[Saved data entries]
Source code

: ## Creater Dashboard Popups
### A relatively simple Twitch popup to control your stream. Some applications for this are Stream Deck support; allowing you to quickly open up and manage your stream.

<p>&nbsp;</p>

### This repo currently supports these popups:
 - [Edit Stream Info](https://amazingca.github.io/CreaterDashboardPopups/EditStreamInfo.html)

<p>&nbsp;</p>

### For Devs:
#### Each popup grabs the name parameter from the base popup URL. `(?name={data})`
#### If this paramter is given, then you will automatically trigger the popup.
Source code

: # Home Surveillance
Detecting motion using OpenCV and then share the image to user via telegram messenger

---

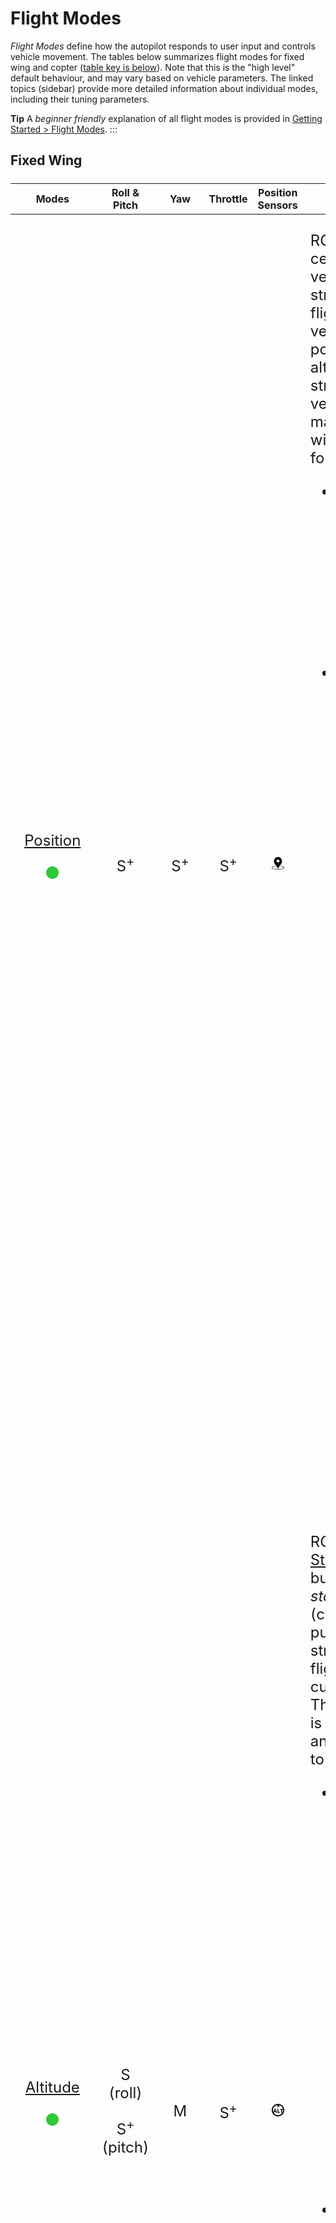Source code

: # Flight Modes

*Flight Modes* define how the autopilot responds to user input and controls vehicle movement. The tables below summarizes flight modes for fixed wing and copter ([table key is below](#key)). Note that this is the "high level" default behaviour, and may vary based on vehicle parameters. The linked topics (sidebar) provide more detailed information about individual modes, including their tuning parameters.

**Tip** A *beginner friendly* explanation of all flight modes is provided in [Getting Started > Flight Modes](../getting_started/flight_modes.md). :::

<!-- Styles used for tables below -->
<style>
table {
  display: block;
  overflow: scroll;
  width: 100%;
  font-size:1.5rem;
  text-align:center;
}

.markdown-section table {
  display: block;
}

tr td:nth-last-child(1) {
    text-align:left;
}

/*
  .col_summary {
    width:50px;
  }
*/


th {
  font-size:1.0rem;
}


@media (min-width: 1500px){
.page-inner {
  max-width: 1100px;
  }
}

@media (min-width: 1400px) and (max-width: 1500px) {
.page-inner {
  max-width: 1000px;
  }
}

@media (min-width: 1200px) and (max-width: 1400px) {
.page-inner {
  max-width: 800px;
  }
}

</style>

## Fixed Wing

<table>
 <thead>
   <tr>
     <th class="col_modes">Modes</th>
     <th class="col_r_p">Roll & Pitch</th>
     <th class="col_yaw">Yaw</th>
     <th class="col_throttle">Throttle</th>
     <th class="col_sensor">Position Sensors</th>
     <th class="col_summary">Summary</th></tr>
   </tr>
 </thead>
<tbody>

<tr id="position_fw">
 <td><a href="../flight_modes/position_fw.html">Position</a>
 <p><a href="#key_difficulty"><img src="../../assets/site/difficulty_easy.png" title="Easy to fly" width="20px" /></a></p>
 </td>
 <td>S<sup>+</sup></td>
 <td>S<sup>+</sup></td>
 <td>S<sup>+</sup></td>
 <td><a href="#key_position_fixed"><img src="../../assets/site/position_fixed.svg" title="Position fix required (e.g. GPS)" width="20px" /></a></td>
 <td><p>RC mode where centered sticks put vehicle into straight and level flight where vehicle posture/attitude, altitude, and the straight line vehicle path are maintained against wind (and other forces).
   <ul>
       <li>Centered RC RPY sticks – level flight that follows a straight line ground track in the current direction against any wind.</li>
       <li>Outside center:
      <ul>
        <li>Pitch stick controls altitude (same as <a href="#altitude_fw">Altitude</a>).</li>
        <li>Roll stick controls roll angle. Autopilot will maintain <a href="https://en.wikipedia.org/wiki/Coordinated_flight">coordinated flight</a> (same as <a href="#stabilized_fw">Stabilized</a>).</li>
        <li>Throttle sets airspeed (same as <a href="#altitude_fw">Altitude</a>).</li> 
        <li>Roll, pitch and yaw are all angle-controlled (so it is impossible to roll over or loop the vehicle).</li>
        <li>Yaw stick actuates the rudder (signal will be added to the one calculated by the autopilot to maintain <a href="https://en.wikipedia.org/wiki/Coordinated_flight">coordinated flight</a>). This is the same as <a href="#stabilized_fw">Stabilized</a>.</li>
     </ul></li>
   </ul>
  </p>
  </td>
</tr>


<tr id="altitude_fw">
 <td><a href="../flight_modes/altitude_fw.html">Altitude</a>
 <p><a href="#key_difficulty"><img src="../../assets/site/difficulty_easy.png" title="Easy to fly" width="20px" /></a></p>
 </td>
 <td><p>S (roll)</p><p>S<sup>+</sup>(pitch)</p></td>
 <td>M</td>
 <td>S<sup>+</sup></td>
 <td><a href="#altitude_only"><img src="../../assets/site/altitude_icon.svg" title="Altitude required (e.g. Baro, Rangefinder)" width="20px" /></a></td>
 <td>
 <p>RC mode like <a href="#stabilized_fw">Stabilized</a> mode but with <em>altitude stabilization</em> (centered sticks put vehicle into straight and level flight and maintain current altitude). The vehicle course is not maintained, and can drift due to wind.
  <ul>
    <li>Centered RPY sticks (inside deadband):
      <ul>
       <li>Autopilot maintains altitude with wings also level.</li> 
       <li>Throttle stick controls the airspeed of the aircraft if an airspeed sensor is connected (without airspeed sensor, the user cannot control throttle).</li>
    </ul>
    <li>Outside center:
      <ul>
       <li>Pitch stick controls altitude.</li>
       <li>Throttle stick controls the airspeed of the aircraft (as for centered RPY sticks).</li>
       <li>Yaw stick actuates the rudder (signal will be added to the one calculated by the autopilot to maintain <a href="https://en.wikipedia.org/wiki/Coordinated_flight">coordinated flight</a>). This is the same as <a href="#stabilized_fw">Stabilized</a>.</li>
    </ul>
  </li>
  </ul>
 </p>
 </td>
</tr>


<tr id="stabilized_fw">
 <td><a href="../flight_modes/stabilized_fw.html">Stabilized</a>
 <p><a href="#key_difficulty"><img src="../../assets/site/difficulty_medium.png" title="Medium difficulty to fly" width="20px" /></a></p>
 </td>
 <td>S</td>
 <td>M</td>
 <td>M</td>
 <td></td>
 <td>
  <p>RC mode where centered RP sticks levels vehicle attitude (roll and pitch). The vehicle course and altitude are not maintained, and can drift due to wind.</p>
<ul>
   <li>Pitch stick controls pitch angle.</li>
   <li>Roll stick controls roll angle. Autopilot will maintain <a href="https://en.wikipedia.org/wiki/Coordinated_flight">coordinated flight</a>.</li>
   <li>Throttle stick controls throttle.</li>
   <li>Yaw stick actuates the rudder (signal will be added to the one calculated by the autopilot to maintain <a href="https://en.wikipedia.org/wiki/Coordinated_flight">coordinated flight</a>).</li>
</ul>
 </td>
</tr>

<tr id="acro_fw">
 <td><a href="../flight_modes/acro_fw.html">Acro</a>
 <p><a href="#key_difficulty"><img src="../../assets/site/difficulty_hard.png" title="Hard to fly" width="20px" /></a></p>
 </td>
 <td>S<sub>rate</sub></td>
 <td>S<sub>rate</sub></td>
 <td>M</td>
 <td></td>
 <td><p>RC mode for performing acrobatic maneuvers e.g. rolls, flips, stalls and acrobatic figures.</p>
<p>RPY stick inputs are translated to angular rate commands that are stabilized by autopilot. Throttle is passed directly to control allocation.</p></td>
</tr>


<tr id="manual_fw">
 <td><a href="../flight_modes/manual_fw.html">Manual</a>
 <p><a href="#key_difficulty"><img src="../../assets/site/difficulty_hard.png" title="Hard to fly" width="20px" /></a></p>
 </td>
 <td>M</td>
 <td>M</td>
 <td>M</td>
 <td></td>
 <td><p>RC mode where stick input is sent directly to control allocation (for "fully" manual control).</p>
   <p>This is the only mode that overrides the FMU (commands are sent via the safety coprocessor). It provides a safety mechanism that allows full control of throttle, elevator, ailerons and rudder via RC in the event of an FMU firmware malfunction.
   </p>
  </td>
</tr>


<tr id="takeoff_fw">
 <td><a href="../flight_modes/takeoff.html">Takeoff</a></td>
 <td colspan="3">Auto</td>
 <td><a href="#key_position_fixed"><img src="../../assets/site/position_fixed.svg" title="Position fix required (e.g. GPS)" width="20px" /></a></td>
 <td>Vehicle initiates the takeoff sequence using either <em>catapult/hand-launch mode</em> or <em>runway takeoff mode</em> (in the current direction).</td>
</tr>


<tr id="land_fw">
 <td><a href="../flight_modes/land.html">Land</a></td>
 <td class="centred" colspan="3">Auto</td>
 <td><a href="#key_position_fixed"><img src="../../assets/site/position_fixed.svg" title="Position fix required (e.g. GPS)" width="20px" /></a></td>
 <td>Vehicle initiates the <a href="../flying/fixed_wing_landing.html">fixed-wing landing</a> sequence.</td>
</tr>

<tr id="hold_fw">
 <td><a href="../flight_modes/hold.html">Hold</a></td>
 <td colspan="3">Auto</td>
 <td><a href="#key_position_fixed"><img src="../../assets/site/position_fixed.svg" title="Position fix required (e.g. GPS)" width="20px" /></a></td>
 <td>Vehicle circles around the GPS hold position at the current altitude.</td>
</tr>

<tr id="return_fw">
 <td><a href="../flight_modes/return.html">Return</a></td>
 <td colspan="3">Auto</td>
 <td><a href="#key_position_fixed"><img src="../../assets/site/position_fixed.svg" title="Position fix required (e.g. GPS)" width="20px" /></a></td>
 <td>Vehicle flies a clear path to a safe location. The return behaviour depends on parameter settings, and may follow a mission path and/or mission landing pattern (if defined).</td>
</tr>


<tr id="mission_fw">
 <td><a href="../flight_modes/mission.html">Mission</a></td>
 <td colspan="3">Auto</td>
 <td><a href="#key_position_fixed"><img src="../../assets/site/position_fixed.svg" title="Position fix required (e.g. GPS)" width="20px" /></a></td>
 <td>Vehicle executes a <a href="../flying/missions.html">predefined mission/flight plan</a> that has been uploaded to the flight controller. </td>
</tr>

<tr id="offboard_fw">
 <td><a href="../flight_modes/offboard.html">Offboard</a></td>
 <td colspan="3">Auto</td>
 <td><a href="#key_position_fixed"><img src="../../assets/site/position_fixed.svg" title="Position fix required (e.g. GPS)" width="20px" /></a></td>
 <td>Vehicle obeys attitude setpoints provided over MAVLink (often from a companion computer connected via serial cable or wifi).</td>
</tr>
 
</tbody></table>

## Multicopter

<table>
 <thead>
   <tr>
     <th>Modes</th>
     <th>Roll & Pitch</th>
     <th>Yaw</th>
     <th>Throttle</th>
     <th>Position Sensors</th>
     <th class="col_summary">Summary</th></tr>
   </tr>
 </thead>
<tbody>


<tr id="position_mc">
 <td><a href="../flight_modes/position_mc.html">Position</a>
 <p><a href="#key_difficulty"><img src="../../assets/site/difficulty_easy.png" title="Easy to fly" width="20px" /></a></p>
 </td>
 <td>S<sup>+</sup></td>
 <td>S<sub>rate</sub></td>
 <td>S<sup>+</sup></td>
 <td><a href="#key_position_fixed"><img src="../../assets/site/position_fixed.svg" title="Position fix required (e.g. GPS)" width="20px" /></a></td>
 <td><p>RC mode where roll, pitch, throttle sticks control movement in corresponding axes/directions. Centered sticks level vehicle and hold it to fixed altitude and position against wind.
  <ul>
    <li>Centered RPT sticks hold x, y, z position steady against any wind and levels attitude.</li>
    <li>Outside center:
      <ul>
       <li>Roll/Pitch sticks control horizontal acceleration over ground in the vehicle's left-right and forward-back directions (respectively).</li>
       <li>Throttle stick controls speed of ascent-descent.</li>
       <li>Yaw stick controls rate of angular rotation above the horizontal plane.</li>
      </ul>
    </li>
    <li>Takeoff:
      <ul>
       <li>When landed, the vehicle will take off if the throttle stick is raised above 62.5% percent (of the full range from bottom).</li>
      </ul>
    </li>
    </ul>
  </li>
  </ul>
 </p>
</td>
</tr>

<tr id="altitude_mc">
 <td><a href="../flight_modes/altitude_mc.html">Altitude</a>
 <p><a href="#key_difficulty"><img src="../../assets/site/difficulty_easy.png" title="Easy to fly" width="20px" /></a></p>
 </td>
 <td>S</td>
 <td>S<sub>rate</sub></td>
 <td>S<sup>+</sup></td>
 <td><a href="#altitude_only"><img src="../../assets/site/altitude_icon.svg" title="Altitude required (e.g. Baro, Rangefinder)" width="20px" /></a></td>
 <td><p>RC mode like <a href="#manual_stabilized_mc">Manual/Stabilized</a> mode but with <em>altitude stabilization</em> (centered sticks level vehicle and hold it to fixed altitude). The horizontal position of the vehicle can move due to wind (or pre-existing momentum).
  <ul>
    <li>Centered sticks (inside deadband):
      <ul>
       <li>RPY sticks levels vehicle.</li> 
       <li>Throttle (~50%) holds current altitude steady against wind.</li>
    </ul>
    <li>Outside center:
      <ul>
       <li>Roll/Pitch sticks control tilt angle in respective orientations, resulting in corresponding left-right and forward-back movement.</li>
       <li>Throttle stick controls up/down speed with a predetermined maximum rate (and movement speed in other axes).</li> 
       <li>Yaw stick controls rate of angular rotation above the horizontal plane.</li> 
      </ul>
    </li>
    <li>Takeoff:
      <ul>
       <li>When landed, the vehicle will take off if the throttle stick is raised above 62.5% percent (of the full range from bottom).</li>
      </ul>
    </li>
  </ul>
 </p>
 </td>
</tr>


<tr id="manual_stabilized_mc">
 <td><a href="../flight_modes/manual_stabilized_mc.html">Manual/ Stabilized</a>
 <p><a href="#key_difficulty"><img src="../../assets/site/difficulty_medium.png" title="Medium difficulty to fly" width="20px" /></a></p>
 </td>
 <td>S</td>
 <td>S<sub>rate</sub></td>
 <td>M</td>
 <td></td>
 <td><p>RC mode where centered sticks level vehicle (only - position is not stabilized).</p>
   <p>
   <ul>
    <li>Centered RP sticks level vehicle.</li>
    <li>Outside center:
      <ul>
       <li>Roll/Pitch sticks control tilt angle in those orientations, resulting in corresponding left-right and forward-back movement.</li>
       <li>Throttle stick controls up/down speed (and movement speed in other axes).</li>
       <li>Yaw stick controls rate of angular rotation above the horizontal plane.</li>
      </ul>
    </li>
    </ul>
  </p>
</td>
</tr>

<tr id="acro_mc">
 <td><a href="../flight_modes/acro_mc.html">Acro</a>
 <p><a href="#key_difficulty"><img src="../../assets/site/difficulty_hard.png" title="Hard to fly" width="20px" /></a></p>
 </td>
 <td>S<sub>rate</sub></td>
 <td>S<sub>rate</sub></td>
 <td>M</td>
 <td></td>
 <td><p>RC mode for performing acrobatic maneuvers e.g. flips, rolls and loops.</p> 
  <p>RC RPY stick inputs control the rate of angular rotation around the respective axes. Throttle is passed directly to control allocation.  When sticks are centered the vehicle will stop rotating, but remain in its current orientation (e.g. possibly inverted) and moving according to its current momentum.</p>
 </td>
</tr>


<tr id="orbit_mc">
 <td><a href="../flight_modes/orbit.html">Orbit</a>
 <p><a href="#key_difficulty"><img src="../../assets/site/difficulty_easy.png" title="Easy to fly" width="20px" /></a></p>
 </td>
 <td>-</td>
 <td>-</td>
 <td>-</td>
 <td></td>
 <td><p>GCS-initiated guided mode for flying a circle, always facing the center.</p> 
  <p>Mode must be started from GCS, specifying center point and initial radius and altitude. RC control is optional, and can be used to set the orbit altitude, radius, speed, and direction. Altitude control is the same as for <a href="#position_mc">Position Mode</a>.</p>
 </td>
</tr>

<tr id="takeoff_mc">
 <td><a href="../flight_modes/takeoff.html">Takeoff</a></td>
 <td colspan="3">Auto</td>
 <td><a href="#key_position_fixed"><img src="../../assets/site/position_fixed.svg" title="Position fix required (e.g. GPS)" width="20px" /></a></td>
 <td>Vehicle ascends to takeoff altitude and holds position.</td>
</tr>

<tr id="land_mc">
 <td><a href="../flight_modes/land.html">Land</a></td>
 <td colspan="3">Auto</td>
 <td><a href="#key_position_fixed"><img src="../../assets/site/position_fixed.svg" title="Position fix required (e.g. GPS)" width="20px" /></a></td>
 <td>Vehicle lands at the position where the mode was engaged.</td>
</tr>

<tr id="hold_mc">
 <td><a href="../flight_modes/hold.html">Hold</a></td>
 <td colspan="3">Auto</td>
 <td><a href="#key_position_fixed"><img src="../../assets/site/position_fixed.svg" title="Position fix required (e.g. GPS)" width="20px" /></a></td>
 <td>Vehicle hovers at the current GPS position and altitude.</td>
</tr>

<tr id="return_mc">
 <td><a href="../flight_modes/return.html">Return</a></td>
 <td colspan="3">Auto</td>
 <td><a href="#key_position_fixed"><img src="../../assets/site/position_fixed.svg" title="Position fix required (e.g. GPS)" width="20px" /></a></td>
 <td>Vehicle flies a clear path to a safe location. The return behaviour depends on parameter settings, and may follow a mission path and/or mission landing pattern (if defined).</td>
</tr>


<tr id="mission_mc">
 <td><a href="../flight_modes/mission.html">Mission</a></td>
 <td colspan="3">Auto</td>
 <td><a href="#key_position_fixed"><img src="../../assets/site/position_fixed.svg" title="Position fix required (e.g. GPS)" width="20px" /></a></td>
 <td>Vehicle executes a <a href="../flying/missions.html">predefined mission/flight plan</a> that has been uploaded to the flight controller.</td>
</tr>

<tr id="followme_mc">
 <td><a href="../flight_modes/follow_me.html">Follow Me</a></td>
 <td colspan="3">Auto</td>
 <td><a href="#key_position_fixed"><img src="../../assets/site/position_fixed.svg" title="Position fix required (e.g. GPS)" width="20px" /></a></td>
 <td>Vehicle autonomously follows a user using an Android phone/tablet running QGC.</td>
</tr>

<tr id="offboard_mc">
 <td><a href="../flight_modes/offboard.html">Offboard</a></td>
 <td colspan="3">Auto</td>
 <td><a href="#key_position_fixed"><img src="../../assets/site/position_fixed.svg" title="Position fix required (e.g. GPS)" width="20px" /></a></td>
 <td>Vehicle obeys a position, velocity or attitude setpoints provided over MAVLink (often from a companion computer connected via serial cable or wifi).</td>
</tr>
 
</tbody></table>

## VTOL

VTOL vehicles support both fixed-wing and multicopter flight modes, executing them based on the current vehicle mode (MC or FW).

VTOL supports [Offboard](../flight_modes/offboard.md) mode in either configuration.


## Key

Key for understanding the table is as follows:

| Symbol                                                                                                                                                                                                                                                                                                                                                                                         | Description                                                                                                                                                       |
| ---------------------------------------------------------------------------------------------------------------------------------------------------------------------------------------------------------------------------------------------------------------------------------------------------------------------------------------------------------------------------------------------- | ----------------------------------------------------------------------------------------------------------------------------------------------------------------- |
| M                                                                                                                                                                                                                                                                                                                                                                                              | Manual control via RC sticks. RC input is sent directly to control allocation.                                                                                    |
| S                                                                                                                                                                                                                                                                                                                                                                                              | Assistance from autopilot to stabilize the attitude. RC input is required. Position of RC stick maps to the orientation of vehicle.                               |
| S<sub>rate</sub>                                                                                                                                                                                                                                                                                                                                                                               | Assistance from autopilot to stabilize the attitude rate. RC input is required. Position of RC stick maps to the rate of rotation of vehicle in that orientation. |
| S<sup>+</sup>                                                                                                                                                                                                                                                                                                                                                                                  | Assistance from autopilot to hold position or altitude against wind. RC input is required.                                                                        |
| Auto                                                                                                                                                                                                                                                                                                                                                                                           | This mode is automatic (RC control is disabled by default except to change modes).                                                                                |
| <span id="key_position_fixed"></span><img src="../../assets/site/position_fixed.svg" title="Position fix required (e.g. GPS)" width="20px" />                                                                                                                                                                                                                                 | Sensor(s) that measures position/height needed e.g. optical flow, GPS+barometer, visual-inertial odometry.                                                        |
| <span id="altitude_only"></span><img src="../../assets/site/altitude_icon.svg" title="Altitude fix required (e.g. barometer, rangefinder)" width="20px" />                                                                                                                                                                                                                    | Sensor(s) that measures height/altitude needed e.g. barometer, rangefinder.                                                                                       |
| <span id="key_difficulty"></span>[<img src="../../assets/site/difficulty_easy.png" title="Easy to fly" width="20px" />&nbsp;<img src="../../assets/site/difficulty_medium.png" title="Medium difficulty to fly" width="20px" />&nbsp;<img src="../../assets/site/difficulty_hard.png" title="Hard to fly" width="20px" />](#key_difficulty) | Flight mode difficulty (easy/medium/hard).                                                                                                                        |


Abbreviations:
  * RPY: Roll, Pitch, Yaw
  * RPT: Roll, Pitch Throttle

#### What needs to be done
Scan the entries above for lines with "performing" in them, then report how many there are as a plain number.

#### Response to the task
2